* _WHAT NEEDS TO BE DONE_
Only the stretch of the listing below that runs from the line with "2:58:15| Thank you.|" through the line with "2:58:16| Thank you.|" is to be printed, exactly and with both ends.

╭─ DATASET ENTRIES

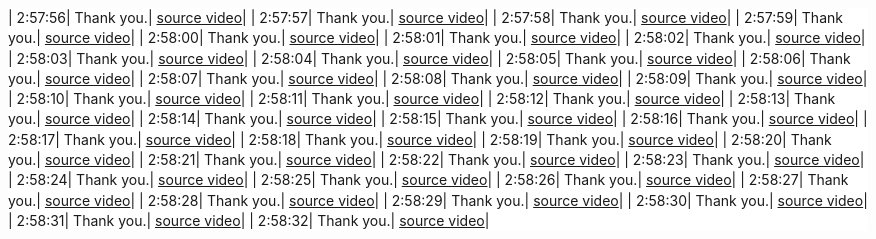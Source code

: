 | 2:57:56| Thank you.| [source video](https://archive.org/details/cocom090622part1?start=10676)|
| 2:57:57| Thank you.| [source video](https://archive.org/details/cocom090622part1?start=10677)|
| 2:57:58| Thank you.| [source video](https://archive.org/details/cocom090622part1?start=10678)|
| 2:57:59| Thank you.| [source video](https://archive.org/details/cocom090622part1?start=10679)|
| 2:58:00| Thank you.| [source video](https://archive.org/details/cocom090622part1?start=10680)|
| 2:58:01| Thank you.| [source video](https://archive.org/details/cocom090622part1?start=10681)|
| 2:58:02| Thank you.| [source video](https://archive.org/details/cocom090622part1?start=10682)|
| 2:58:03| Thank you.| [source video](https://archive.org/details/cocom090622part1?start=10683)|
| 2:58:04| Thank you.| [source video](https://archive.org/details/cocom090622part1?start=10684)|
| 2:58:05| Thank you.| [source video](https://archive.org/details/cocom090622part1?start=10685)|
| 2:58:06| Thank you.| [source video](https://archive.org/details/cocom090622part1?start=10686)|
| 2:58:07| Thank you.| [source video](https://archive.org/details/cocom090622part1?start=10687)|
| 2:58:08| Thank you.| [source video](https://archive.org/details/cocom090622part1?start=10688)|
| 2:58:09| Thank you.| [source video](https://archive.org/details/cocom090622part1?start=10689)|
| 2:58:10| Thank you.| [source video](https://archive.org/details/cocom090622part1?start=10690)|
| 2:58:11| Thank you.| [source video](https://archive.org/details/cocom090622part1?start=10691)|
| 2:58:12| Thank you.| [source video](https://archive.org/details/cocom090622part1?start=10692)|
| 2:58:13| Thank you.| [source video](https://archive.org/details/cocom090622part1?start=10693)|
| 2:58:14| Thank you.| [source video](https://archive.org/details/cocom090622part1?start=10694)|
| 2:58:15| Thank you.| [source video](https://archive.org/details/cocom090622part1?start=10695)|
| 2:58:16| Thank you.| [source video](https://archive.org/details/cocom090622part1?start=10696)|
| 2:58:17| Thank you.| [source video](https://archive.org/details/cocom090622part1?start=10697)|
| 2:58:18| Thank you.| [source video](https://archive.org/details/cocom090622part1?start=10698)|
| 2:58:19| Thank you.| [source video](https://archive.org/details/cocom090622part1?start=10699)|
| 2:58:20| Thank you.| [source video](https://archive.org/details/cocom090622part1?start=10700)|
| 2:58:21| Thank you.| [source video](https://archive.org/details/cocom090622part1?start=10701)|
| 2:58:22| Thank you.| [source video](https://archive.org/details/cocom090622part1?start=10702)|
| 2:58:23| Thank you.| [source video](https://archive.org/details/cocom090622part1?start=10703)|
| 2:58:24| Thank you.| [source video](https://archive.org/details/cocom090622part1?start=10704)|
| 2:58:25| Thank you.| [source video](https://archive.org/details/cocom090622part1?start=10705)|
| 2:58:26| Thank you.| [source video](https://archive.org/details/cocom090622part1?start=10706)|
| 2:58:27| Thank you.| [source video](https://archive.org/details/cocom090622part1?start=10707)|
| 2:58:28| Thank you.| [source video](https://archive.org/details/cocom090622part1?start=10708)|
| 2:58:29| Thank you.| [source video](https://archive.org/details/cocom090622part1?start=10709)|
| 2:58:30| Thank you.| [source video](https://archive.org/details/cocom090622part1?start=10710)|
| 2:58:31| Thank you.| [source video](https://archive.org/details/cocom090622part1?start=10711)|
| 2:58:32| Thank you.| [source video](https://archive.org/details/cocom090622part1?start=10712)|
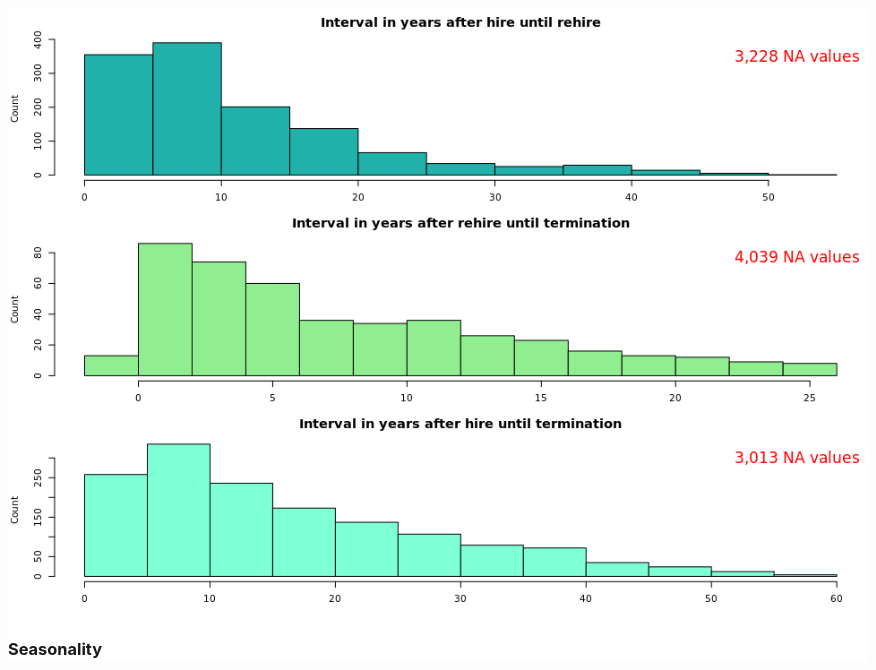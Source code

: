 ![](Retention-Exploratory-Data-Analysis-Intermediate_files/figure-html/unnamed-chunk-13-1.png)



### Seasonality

╰─

* _TASK RESULT_
| 2:58:15| Thank you.| [source video](https://archive.org/details/cocom090622part1?start=10695)|
| 2:58:16| Thank you.| [source video](https://archive.org/details/cocom090622part1?start=10696)|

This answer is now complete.